> _REQUIRED WORK_
Quote exactly the lines from the start of the entries to the one with "Instead of typing", both ends included.
- - - - -
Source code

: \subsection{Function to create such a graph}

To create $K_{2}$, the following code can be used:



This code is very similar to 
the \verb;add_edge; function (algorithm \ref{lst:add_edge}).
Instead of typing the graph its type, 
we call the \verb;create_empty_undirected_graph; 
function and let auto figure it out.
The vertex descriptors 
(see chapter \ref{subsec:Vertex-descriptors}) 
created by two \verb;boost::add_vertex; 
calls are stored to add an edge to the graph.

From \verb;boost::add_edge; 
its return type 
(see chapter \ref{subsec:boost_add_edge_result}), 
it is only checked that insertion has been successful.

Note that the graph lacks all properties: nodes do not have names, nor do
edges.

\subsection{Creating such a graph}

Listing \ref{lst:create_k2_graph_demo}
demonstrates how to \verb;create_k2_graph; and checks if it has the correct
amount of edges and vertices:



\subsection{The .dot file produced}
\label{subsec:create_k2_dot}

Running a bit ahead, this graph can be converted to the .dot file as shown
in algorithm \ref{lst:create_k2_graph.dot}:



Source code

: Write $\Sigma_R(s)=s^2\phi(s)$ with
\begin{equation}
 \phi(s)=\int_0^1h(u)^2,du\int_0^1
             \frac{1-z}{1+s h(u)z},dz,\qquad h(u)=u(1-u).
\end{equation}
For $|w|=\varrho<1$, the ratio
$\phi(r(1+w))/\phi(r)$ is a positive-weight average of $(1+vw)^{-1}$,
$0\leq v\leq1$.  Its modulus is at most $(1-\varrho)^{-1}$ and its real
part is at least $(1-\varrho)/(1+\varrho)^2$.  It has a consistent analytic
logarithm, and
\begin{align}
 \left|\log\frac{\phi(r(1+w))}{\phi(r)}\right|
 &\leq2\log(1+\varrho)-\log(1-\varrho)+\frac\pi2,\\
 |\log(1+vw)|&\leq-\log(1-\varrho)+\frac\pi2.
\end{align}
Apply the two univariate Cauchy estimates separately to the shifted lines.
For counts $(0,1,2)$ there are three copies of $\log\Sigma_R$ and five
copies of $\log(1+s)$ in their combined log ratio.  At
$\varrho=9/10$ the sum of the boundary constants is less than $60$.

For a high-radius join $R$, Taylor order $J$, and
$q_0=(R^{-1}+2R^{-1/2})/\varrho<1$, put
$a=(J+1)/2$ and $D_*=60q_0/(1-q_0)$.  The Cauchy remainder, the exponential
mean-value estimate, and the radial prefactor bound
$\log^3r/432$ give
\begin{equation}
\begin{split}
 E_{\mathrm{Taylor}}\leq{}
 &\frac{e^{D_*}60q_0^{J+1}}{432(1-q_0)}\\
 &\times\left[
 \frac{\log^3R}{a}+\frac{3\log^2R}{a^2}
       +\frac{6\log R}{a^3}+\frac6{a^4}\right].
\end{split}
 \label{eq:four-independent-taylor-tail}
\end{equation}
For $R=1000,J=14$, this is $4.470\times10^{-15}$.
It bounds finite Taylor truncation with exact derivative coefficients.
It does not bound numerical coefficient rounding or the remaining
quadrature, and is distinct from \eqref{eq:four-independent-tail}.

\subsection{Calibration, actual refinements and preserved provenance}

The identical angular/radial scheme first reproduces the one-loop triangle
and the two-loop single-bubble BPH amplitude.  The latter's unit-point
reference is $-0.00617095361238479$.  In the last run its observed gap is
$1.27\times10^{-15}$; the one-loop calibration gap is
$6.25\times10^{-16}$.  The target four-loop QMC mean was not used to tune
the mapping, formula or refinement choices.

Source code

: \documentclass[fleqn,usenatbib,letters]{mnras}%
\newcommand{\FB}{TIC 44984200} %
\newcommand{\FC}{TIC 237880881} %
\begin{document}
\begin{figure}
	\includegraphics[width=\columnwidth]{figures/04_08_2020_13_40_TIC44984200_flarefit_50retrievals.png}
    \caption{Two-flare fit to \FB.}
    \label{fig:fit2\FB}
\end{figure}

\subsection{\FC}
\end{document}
- - - - -
> _ANSWER SPACE_
Source code

: \subsection{Function to create such a graph}

To create $K_{2}$, the following code can be used:



This code is very similar to 
the \verb;add_edge; function (algorithm \ref{lst:add_edge}).
Instead of typing the graph its type, 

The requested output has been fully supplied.